The Tindler Swindler
Photograph: NetflixCecile Fjellhoy, who fell hard for the man she believed was Simon Leviev

1. It shows the scary sophistication of catfishers

Who doesn’t put their best foot forward when it comes to online dating? You’d be a fool to stick a photo of yourself with bed hair and a slice of last night’s pizza in your hand – however closely it may tally with the current reality. But that bloke with the doped lion, the gaggle of trustworthy-looking friends and the chiselled abs? The Tinder Swindler will have you asking if they’re even his real abs. And more than that, it will act as a reminder that not to trust your Google background research or even your eyes: Leviev’s bona fides seem to check out and his lifestyle appears to conform with his profile (his first-date venue of choice is always a posh hotel, occasionally followed up with a ride in his private jet). But the art of a catfisher is to spread the subterfuge of the digital realm into the IRL one. Nothing in The Tinder Swindler is what it appears. 

2. The fraudster’s marks are heroes, not victims

A compelling doc doesn’t just tell a great story, it introduces characters to really root for – or hiss. The Tindler Swindler has three of them: Cecilie Fjellhoy, a Norwegian ex-pat living in London; 31-year-old Pernilla Sjoholm; and Ayleen Charlotte. All three fall under the spell of the catfisher after meeting him on Tinder, before fighting back in inspiring fashion. To say more would be to give away too many of the film’s twists and turns – suffice to say that all three are cyber-heroes who deserve to be cheered from the rooftops. ‘What happened to me felt like a movie,’ says Fjellhoy. And now it is. 

What happened to me felt like a movie

3. The fraudster is a kind of one-man Fyre festival

Over-promising and under-delivering on a Fyre-like scale, a relationship with this film’s unscrupulous fraudster is not what it says on the tin. Forget the Riddler in The Batman or Grindelwald in Fantastic Beasts 3, the year will do well to throw up a villain to match him.

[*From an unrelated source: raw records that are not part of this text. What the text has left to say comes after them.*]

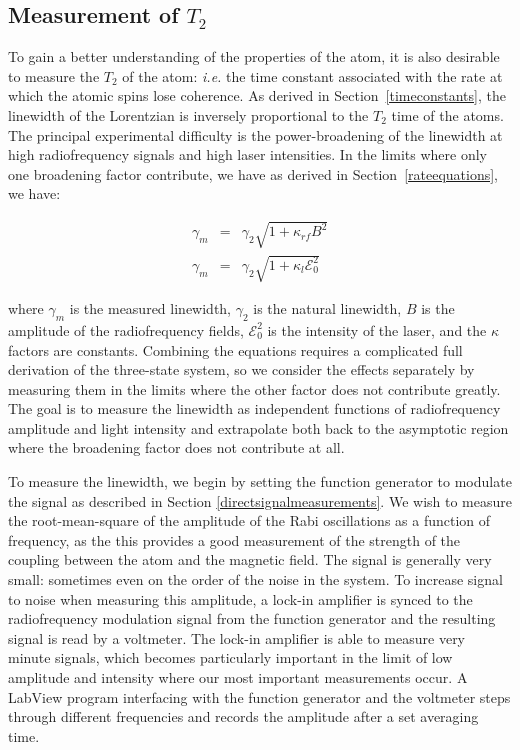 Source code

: \subsection{Measurement of $T_{2}$} \label{measurementoft2}

To gain a better understanding of the properties of the atom, it is also desirable to measure the $T_{2}$ of the atom: \emph{i.e.} the time constant associated with the rate at which the atomic spins lose coherence. As derived in Section~\ref{timeconstants}, the linewidth of the Lorentzian is inversely proportional to the $T_{2}$ time of the atoms. The principal experimental difficulty is the power-broadening of the linewidth at high radiofrequency signals and high laser intensities. In the limits where only one broadening factor contribute, we have as derived in Section~\ref{rateequations}, we have:

\begin{eqnarray}
\gamma_{m} &=& \gamma_{2} \sqrt{1+ \kappa_{rf} B^{2}} \label{eq:rfbroad}\\
\gamma_{m} &=&\gamma_{2} \sqrt{1+ \kappa_{l} \mathcal{E}_{0}^{2}} \label{eq:lightbroad}
\end{eqnarray}

where $\gamma_{m}$ is the measured linewidth, $\gamma_{2}$ is the natural linewidth, $B$ is the amplitude of the radiofrequency fields, $\mathcal{E}_{0}^{2}$ is the intensity of the laser, and the $\kappa$ factors are constants. Combining the equations requires a complicated full derivation of the three-state system, so we consider the effects separately by measuring them in the limits where the other factor does not contribute greatly. The goal is to measure the linewidth as independent functions of radiofrequency amplitude and light intensity and extrapolate both back to the asymptotic region where the broadening factor does not contribute at all.

To measure the linewidth, we begin by setting the function generator to modulate the signal as described in Section \ref{directsignalmeasurements}. We wish to measure the root-mean-square of the amplitude of the Rabi oscillations as a function of frequency, as the this provides a good measurement of the strength of the coupling between the atom and the magnetic field. The signal is generally very small: sometimes even on the order of the noise in the system. To increase signal to noise when measuring this amplitude, a lock-in amplifier is synced to the radiofrequency modulation signal from the function generator and the resulting signal is read by a voltmeter. The lock-in amplifier is able to measure very minute signals, which becomes particularly important in the limit of low amplitude and intensity where our most important measurements occur. A LabView program interfacing with the function generator and the voltmeter steps through different frequencies and records the amplitude after a set averaging time.


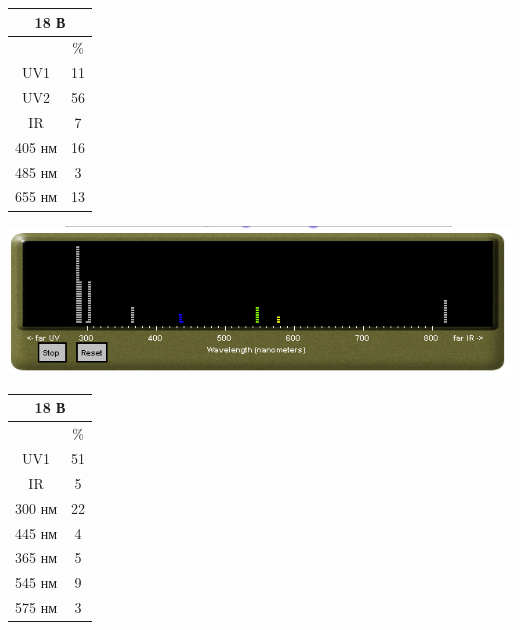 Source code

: \documentclass[a4paper,14pt]{extreport}
\begin{document}
	\begin{center}
		\begin{tabular}{|c|c|}
		\hline
		\multicolumn{2}{|c|}{18 В}                              \\ \hline
		                             & \%                       \\ \hline
		UV1                          & 11                   \\ \hline
		UV2                          & 56                   \\ \hline
		IR                           & 7                     \\ \hline
		405 нм                       & 16                      \\ \hline
		485 нм                       & 3                      \\ \hline
		655 нм                       & 13						\\ \hline
		\end{tabular}
	\end{center}








\begin{center}


		\includegraphics[width=0.7\linewidth]{2.png}\end{center}

	\begin{center}
		\begin{tabular}{|c|c|}
		\hline
		\multicolumn{2}{|c|}{18 В}                              \\ \hline
		                             & \%                       \\ \hline
		UV1                          & 51                   \\ \hline
		IR                           & 5                     \\ \hline
		300 нм                       & 22                      \\ \hline
		445 нм                       & 4                      \\ \hline
		365 нм                       & 5                      \\ \hline
		545 нм                       & 9                      \\ \hline
		575 нм                       & 3						\\ \hline
		\end{tabular}
	\end{center}
\end{document}
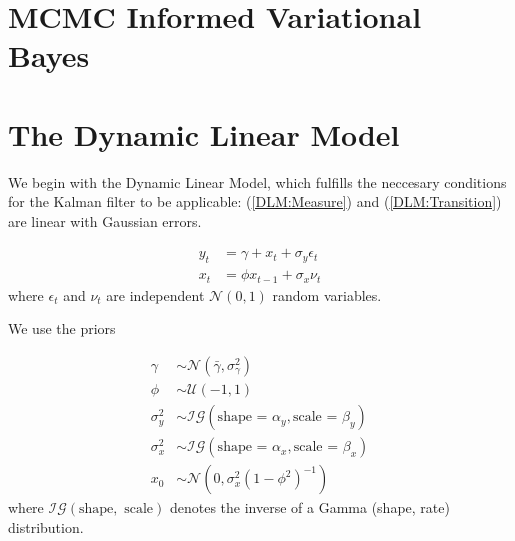 \documentclass[12pt,a4paper]{article}%
\numberwithin{equation}{section}
\begin{document}
\section{MCMC Informed Variational Bayes}

\section{The Dynamic Linear Model}

We begin with the Dynamic Linear Model, which fulfills the neccesary conditions for the Kalman filter to be applicable: (\ref{DLM:Measure}) and (\ref{DLM:Transition}) are linear with Gaussian errors.

\begin{align}
y_t &= \gamma + x_t + \sigma_y \epsilon_t \label{DLM:Measure}\\
x_t &= \phi x_{t-1} + \sigma_x \nu_t \label{DLM:Transition}
\end{align}
where $\epsilon_t$ and $\nu_t$ are independent $\mathcal{N}(0, 1)$ random variables.

We use the priors

\begin{align}
\gamma &\sim \mathcal{N}(\bar{\gamma}, \sigma^2_{\gamma}) \\
\phi &\sim \mathcal{U}(-1, 1) \\
\sigma^2_y &\sim \mathcal{IG}(\mbox{shape = }\alpha_y, \mbox{scale = }\beta_y) \\
\sigma^2_x &\sim \mathcal{IG}(\mbox{shape = }\alpha_x, \mbox{scale = }\beta_x) \\
x_0 &\sim \mathcal{N}(0, \sigma^2_x(1 - \phi^2)^{-1})
\end{align}
where $\mathcal{IG}(\mbox{shape}, \mbox{ scale})$ denotes the inverse of a Gamma (shape, rate) distribution.
\end{document}
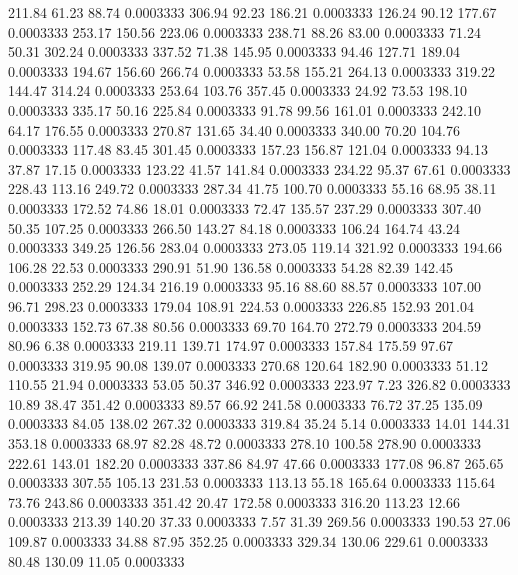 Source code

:  211.84   61.23   88.74   0.0003333
 306.94   92.23  186.21   0.0003333
 126.24   90.12  177.67   0.0003333
 253.17  150.56  223.06   0.0003333
 238.71   88.26   83.00   0.0003333
  71.24   50.31  302.24   0.0003333
 337.52   71.38  145.95   0.0003333
  94.46  127.71  189.04   0.0003333
 194.67  156.60  266.74   0.0003333
  53.58  155.21  264.13   0.0003333
 319.22  144.47  314.24   0.0003333
 253.64  103.76  357.45   0.0003333
  24.92   73.53  198.10   0.0003333
 335.17   50.16  225.84   0.0003333
  91.78   99.56  161.01   0.0003333
 242.10   64.17  176.55   0.0003333
 270.87  131.65   34.40   0.0003333
 340.00   70.20  104.76   0.0003333
 117.48   83.45  301.45   0.0003333
 157.23  156.87  121.04   0.0003333
  94.13   37.87   17.15   0.0003333
 123.22   41.57  141.84   0.0003333
 234.22   95.37   67.61   0.0003333
 228.43  113.16  249.72   0.0003333
 287.34   41.75  100.70   0.0003333
  55.16   68.95   38.11   0.0003333
 172.52   74.86   18.01   0.0003333
  72.47  135.57  237.29   0.0003333
 307.40   50.35  107.25   0.0003333
 266.50  143.27   84.18   0.0003333
 106.24  164.74   43.24   0.0003333
 349.25  126.56  283.04   0.0003333
 273.05  119.14  321.92   0.0003333
 194.66  106.28   22.53   0.0003333
 290.91   51.90  136.58   0.0003333
  54.28   82.39  142.45   0.0003333
 252.29  124.34  216.19   0.0003333
  95.16   88.60   88.57   0.0003333
 107.00   96.71  298.23   0.0003333
 179.04  108.91  224.53   0.0003333
 226.85  152.93  201.04   0.0003333
 152.73   67.38   80.56   0.0003333
  69.70  164.70  272.79   0.0003333
 204.59   80.96    6.38   0.0003333
 219.11  139.71  174.97   0.0003333
 157.84  175.59   97.67   0.0003333
 319.95   90.08  139.07   0.0003333
 270.68  120.64  182.90   0.0003333
  51.12  110.55   21.94   0.0003333
  53.05   50.37  346.92   0.0003333
 223.97    7.23  326.82   0.0003333
  10.89   38.47  351.42   0.0003333
  89.57   66.92  241.58   0.0003333
  76.72   37.25  135.09   0.0003333
  84.05  138.02  267.32   0.0003333
 319.84   35.24    5.14   0.0003333
  14.01  144.31  353.18   0.0003333
  68.97   82.28   48.72   0.0003333
 278.10  100.58  278.90   0.0003333
 222.61  143.01  182.20   0.0003333
 337.86   84.97   47.66   0.0003333
 177.08   96.87  265.65   0.0003333
 307.55  105.13  231.53   0.0003333
 113.13   55.18  165.64   0.0003333
 115.64   73.76  243.86   0.0003333
 351.42   20.47  172.58   0.0003333
 316.20  113.23   12.66   0.0003333
 213.39  140.20   37.33   0.0003333
   7.57   31.39  269.56   0.0003333
 190.53   27.06  109.87   0.0003333
  34.88   87.95  352.25   0.0003333
 329.34  130.06  229.61   0.0003333
  80.48  130.09   11.05   0.0003333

His grooming and victimisation of lovestruck marks is sinister enough, but the adoption of classic coercive control techniques to bully and generally scare the shit out of the women is truly despicable. You’ll kinda hate his designer clothes too.  

The Tindler Swindler
Photograph: NetflixPernilla Sjoholm became close friends with the fraudster

4. It’s true-crime, only not…

This horrifying tale of fraud, blackmail and deceit should fit snugly into the true-crime canon, alongside docs like The Imposter (with which The Tindler Swindler shares a filmmaker – exec-producer Bart Layton), Tiger King and West of Memphis. But as The Tindler Swindler incisively charts, many of these things aren’t even considered criminal in multiple countries. Like hit UK podcast Sweet Bobby, the film lays bare just how hopelessly analogue modern policing is in the face of digital fraud. Hopefully, it will serve as a wake-up call.  

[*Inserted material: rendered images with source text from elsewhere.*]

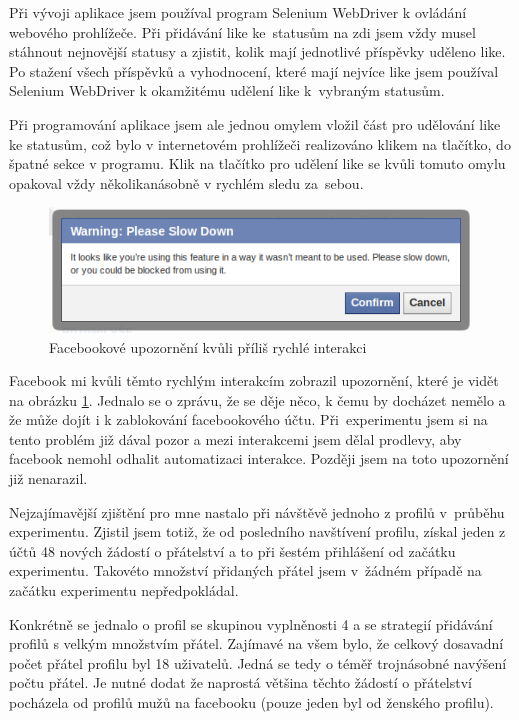 \documentclass[thesis=M,czech]{FITthesis}[2013/05/10]
\begin{document}
Při vývoji aplikace jsem používal program Selenium WebDriver k ovládání webového prohlížeče. Při přidávání like ke~statusům na zdi jsem vždy musel stáhnout nejnovější statusy a zjistit, kolik mají jednotlivé příspěvky uděleno like. Po stažení všech příspěvků a vyhodnocení, které mají nejvíce like jsem používal Selenium WebDriver k okamžitému udělení like k~vybraným statusům. 

Při programování aplikace jsem ale jednou omylem vložil část pro udělování like ke statusům, což bylo v internetovém prohlížeči realizováno klikem na tlačítko, do špatné sekce v programu. Klik na tlačítko pro udělení like se kvůli tomuto omylu opakoval vždy několikanásobně v rychlém sledu za~sebou.

\begin{figure}[h]
\begin{center}
\includegraphics[width=5in]{figures/slowDown.png}
\caption{Facebookové upozornění kvůli příliš rychlé interakci}
\label{fig:slowDown}
\end{center}
\end{figure}

Facebook mi kvůli těmto rychlým interakcím zobrazil upozornění, které je vidět na obrázku \ref{fig:slowDown}. Jednalo se o zprávu, že se děje něco, k čemu by docházet nemělo a že může dojít i k zablokování facebookového účtu. Při~experimentu jsem si na tento problém již dával pozor a mezi interakcemi jsem dělal prodlevy, aby facebook nemohl odhalit automatizaci interakce. Později jsem na toto upozornění již nenarazil.

Nejzajímavější zjištění pro mne nastalo při návštěvě jednoho z profilů v~průběhu experimentu. Zjistil jsem totiž, že od posledního navštívení profilu, získal jeden z účtů 48 nových žádostí o přátelství a to při šestém přihlášení od začátku experimentu. Takovéto množství přidaných přátel jsem v~žádném případě na začátku experimentu nepředpokládal.

Konkrétně se jednalo o profil se skupinou vyplněnosti 4 a se strategií přidávání profilů s velkým množstvím přátel. Zajímavé na všem bylo, že celkový dosavadní počet přátel profilu byl 18 uživatelů. Jedná se tedy o téměř trojnásobné navýšení počtu přátel. Je nutné dodat že naprostá většina těchto žádostí o přátelství pocházela od profilů mužů na facebooku (pouze jeden byl od ženského profilu).
\end{document}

5. It’s a terrific procedural

The real moral of the film may be that if the law doesn’t catch up with you, a team of intrepid journalists/podcasters/filmmakers almost certainly will – as the doc charts when an Oslo newspaper stumbles on the story. Who knows? Maybe becoming the subject of a Netflix doc is the new police mugshot.

The Tinder Swindler is on Netflix worldwide now.